_What to produce_:
Show only those lines of the entries where the string "gives" is found.

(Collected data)
*** Begin section ***

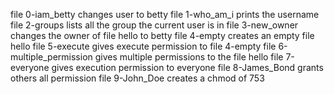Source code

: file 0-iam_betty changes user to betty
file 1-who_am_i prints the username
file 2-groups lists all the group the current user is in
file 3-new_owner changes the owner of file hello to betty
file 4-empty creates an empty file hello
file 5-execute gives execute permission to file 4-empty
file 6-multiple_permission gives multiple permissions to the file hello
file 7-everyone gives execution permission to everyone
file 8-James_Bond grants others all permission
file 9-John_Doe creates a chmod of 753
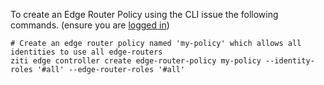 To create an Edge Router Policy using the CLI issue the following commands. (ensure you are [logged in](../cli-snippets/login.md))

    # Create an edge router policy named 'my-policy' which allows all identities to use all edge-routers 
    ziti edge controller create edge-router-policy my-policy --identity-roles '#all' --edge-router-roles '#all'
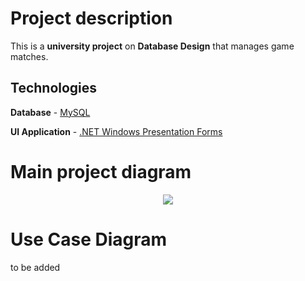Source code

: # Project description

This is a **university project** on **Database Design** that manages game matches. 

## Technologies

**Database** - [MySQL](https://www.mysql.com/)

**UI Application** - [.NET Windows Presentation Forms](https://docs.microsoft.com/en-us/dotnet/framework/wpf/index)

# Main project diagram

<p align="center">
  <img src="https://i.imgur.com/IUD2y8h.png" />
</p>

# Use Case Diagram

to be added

*** End section ***
*** Begin section ***

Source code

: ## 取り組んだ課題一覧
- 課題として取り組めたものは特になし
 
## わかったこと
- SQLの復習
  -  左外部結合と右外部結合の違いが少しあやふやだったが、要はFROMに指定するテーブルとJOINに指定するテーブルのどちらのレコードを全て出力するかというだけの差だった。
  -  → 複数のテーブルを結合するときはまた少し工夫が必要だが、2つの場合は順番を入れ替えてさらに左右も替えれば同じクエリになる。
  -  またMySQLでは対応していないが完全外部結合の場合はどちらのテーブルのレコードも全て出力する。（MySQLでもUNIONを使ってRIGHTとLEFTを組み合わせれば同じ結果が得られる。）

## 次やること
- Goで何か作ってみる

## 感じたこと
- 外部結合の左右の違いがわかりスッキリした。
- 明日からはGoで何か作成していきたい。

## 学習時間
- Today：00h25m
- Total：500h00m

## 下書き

*** End section ***

_Expected answer_:
file 5-execute gives execute permission to file 4-empty
file 6-multiple_permission gives multiple permissions to the file hello
file 7-everyone gives execution permission to everyone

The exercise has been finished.